That quote spam thing was completely a mistake on my part, not worth explaining except I got stuff confused with other stuff and you are totally innocent and I most humbly apologize.

I wish you'd posted first about this machine before taking drastic measures.

I can hook you up with an image, but you'll have to have a drive at least as big as the original 80Gb drive onto which to restore it. That's just the way it is with TiVos.

Let's see what we can do short of me shipping you a drive to try.

When you first got the Series 2 Dual Tuner unit, I assume you connected it to a television and plugged in the power cord of the TiVo.

What happened?


----------



## Mauly (Oct 5, 2011)

I attached it to my TVand plugged it in. The red LED came on then after a short period the red went out and the green came on. The TV screen I believe said said 'Welcome Starting up' or 'Loading' something to that effect. The same screen was on for 20 minutes and I then unplugged it. I tried this same experiment several times.
I then opened the cover and inspected the unit. Fan works good. Not much dust. 
But drive is not spinning. No noise or vibration at all. I puit my ear against the cover and plugged the unit in. Silence.
No swollen power supply capacitors (I read about that in other posts). So I unplugged the power connector from the drive and measured the voltage 5v and 11.8v. (I understand the 12v output is OK as low as 11.5). I plugged the cable into the drive and carefully measured the voltages (under load). Still 5v and 11.5v.
I also removed the data cable and power up the unit (I read somewhere the command bus can keep the drive from spinning. No dice.
I plugged in my other 40G drive (just the power cable) and it spins up nicely.
I also carefully removed the control board from the drive and inspected it. 
So that's what I'm down to. Anything else I should try? And Thanx again


----------



## unitron (Apr 28, 2006)

Your other post is about slide remotes and bluetooth dongles.

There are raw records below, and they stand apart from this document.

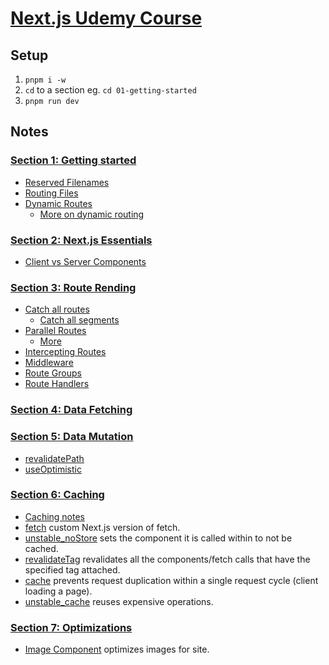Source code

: # [Next.js Udemy Course](https://www.udemy.com/course/nextjs-react-the-complete-guide/)

## Setup

1. `pnpm i -w`
2. `cd` to a section eg. `cd 01-getting-started`
3. `pnpm run dev`

## Notes

### [Section 1: Getting started](./01-getting-started/)

- [Reserved Filenames](./01-getting-started/notes/reserved-filenames.md)
- [Routing Files](./01-getting-started/app/routing-files.md)
- [Dynamic Routes](./01-getting-started/app/blog/[slug]/dynamic-routes.md)
  - [More on dynamic routing](./01-getting-started/notes/dynamic-routes.md)

### [Section 2: Next.js Essentials](./02-nextjs-essentials/)

- [Client vs Server Components](./02-nextjs-essentials/notes/client-vs-server-components.md)

### [Section 3: Route Rending](./03-routing-rendering/)

- [Catch all routes](./03-routing-rendering/notes/catch-all-routes.md)
  - [Catch all segments](<./03-routing-rendering/app/(content)/archive/@archive/[[...filter]]/catch-all-segments.md>)
- [Parallel Routes](./03-routing-rendering/notes/parallel-routes.md)
  - [More](<./03-routing-rendering/app/(content)/archive/parallel-routes.md>)
- [Intercepting Routes](<./03-routing-rendering/app/(content)/news/[slug]/@modal/(.)image/intercepting-routes.md>)
- [Middleware](./03-routing-rendering/middleware.md)
- [Route Groups](./03-routing-rendering/app/route-groups.md)
- [Route Handlers](./03-routing-rendering/app/api/route-handlers.md)

### [Section 4: Data Fetching](./04-data-fetching/)

### [Section 5: Data Mutation](./05-data-mutation/)

- [revalidatePath](https://nextjs.org/docs/app/api-reference/functions/revalidatePath)
- [useOptimistic](https://react.dev/reference/react/useOptimistic)

### [Section 6: Caching](./06-caching/)

- [Caching notes](./06-caching/notes/caching.md)
- [fetch](https://nextjs.org/docs/app/api-reference/functions/fetch)
  custom Next.js version of fetch.
- [unstable_noStore](https://nextjs.org/docs/app/api-reference/functions/unstable_noStore)
  sets the component it is called within to not be cached.
- [revalidateTag](https://nextjs.org/docs/app/api-reference/functions/revalidateTag)
  revalidates all the components/fetch calls that have the specified tag
  attached.
- [cache](https://react.dev/reference/react/cache) prevents request duplication
  within a single request cycle (client loading a page).
- [unstable_cache](https://nextjs.org/docs/app/api-reference/functions/unstable_cache)
  reuses expensive operations.

### [Section 7: Optimizations](./07-optimizations/)

- [Image Component](https://nextjs.org/docs/app/api-reference/components/image)
  optimizes images for site.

Neither of those applies to an S1.

Since your S1 is a Sony, you can use a universal remote on it without it trying to control the other TiVos in the house because they use the same remote codes as the S1 Philips models.

If you have a Sony VCR in the same room there might be a conflict.


----------



## unitron (Apr 28, 2006)

Mauly said:


> I attached it to my TVand plugged it in. The red LED came on then after a short period the red went out and the green came on. The TV screen I believe said said 'Welcome Starting up' or 'Loading' something to that effect. The same screen was on for 20 minutes and I then unplugged it. I tried this same experiment several times.
> I then opened the cover and inspected the unit. Fan works good. Not much dust.
> But drive is not spinning. No noise or vibration at all. I puit my ear against the cover and plugged the unit in. Silence.
> No swollen power supply capacitors (I read about that in other posts). So I unplugged the power connector from the drive and measured the voltage 5v and 11.8v. (I understand the 12v output is OK as low as 11.5). I plugged the cable into the drive and carefully measured the voltages (under load). Still 5v and 11.5v.
> ...


If it never gets beyond the first screen, that means it's not able, for whatever reason, to communicate with the drive.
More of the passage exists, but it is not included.